Total Time: less than one hour
Yield: best for 3 people (or two that want leftovers!)
1 head cauliflower
¾ cup gluten-free flour (I used Bob’s. Picture below!)
1 tablespoon garlic powder
1 tablespoon onion powder
¼ teaspoon chipotle powder
½ teaspoon salt
1 cup water
1 cup cornmeal
1 ¾ cup barbeque sauce
Additional ¼-½ barbeque sauce for brushing on post bake
Preheat oven to 450 degrees
In a bowl combine your garlic powder, onion powder, chipotle powder, salt, gluten-free flour, and water. Mix well. Set aside.
Wash the cauliflower and cut into florets.

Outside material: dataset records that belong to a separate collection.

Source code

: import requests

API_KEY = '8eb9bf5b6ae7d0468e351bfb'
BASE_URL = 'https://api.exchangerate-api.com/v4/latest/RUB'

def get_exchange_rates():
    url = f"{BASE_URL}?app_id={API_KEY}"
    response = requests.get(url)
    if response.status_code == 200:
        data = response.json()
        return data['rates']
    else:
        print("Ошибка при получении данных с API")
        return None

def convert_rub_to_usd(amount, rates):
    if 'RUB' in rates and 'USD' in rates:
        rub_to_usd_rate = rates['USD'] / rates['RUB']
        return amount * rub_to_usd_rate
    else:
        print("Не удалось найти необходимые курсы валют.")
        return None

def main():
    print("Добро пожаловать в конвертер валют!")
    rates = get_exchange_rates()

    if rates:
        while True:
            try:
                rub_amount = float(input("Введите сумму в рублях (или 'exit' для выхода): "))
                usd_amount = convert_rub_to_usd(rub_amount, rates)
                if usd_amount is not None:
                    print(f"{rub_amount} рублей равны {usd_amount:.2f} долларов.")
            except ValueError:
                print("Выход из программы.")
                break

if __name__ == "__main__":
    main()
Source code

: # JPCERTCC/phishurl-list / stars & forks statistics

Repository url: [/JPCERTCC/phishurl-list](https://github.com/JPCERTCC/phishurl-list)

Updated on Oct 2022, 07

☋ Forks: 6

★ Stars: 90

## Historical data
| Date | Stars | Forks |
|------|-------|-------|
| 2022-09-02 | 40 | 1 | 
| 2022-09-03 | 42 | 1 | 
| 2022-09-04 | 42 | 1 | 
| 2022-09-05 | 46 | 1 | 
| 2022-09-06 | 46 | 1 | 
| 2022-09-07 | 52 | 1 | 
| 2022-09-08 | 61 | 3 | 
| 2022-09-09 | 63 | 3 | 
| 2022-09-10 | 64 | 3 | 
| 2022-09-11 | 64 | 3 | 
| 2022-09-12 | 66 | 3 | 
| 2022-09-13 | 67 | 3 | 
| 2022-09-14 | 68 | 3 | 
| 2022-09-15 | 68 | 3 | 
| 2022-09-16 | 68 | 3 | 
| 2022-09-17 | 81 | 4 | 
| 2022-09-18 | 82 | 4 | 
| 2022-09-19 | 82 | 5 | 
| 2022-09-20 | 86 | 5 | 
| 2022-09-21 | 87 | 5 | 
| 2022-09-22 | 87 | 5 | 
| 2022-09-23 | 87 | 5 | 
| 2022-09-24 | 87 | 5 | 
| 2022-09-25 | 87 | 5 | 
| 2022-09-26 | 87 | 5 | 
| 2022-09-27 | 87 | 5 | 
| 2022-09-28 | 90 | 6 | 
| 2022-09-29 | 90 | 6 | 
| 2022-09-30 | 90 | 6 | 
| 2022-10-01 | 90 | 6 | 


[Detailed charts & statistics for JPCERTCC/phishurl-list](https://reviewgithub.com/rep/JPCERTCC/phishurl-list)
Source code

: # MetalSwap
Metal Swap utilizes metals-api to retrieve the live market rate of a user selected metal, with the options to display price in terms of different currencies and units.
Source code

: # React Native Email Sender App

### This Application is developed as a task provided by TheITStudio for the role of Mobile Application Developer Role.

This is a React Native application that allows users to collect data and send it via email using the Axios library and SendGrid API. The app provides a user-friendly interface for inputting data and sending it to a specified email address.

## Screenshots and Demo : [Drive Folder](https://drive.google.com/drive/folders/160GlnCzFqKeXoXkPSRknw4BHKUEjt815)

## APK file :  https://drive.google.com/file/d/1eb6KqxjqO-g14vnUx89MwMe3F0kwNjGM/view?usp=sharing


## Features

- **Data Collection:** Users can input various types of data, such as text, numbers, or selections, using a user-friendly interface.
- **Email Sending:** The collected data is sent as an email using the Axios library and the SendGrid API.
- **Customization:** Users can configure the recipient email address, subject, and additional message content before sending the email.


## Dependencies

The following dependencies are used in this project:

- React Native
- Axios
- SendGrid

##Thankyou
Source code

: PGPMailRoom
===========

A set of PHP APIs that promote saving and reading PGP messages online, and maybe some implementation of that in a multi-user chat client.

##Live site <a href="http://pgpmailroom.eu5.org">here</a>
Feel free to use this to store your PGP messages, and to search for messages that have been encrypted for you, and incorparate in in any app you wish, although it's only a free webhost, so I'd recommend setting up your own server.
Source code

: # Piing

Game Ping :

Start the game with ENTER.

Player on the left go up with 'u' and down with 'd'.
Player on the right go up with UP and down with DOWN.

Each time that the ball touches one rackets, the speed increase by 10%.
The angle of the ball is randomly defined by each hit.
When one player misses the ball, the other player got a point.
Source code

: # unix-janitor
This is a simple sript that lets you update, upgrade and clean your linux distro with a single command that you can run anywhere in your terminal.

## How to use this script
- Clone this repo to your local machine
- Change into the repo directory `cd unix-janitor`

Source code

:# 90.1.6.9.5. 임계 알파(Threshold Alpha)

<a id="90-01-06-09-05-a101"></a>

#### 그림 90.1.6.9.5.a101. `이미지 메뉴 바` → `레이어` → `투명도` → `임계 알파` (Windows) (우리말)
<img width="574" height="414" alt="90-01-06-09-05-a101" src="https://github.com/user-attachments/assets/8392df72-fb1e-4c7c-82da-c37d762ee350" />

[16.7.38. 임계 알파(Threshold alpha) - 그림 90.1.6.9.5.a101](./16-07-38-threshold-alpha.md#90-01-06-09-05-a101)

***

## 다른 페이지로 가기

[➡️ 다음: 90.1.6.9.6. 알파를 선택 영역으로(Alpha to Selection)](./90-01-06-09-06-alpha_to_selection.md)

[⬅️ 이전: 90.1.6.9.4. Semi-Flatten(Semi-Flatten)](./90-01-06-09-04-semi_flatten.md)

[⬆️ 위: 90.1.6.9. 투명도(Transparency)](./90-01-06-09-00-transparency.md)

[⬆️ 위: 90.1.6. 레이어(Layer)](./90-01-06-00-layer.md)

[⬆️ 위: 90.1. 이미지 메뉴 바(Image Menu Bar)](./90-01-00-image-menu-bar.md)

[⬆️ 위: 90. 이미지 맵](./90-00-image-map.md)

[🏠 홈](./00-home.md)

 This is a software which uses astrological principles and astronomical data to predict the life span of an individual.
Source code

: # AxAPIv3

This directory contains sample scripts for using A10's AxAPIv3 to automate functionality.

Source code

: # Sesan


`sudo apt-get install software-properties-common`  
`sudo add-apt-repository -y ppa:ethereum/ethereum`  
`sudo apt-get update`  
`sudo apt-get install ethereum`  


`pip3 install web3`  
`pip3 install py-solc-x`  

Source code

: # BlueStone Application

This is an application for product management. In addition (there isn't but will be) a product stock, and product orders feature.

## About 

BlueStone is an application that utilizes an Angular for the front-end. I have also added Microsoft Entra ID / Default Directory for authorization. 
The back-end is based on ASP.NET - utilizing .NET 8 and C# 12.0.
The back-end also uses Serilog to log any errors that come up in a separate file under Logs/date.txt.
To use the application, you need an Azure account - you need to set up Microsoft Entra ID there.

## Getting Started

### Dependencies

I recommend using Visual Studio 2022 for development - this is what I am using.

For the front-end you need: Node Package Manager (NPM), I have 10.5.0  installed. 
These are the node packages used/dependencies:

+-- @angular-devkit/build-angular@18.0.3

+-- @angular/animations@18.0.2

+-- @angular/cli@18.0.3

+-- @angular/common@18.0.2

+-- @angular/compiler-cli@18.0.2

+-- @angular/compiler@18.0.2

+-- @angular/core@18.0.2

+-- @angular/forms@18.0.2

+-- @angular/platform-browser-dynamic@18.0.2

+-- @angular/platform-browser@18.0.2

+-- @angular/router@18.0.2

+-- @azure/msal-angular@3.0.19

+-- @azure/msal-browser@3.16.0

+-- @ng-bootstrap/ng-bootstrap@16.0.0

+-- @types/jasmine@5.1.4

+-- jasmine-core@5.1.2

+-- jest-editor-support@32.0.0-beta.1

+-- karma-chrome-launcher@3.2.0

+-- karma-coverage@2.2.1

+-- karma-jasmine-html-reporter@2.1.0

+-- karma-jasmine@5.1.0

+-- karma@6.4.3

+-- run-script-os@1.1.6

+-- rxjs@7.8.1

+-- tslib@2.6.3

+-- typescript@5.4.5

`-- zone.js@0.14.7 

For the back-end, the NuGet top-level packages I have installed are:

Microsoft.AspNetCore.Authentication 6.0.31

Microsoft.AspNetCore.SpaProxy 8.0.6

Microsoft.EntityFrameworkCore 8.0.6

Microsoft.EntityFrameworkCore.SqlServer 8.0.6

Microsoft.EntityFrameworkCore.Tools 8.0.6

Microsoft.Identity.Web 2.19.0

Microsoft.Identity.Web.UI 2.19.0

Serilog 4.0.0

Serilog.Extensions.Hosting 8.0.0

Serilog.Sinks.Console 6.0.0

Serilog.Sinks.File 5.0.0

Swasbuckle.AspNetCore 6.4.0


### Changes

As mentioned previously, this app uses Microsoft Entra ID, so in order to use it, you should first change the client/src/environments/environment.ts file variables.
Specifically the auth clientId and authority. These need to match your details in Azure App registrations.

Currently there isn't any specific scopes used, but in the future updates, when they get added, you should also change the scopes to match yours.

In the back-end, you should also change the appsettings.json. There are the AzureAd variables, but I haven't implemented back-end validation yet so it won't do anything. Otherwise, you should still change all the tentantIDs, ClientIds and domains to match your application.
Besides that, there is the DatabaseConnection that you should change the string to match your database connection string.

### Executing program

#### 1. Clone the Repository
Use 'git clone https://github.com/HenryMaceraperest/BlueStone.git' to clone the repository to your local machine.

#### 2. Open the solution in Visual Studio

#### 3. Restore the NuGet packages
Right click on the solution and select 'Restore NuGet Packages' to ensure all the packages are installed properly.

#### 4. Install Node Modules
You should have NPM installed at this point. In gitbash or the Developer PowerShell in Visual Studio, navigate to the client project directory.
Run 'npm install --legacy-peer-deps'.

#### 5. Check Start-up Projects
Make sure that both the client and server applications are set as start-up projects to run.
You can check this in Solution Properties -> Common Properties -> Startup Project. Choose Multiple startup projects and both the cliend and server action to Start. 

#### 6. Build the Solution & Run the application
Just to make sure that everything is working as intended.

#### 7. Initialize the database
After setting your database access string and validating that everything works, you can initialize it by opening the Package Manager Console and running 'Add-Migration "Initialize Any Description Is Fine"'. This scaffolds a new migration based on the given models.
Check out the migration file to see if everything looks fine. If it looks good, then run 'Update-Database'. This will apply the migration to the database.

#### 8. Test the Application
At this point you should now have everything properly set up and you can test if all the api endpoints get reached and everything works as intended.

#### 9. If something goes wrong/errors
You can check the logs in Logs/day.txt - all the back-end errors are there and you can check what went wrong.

Thoroughly mix the cauliflower with the water/spice paste until the florets are fully covered.
One-by-one dip the pasty florets into the cornmeal and then line them on a baking sheet with parchment paper.
Bake for 10 minutes.
Flip the florets and bake for another 10 minutes. Remove from the oven.
Pour the 1 ¾ cup barbeque sauce into a large bowl and add the baked florets. Mix well so that the bbq sauce fully covers each floret.
Pour the florets back onto the baking sheet.
Bake for another 15 minutes.
Remove from the oven and then brush on the remaining bbq sauce.
Serve & enjoy!
(click to go through the slideshow for step-by-step photos!)
Cauliflower and BBQ is one of my favorite combinations. My husband and I impulsively purchased a head of cauliflower last week and like all produce that ends up in most people’s fridges, we couldn’t stop passively talking about how we needed to use it. I pulled out about 6 of my cookbooks to look up some cauliflower recipes but really I knew I wanted my cauliflower to be covered in bbq sauce so I closed the books and started making my bbq sauce. My best friend kept me company on face-time while I let my bbq sauce thicken and come up with a plan. She’s gluten-free AND vegan and as she was filling me in on her life I thought about how much I treasure her and decided to come up with something that she could enjoy. These wings turned out even better than I expected. Seriously. The best batch of vegan wings I’ve ever made. I really nailed this recipe. Cheers!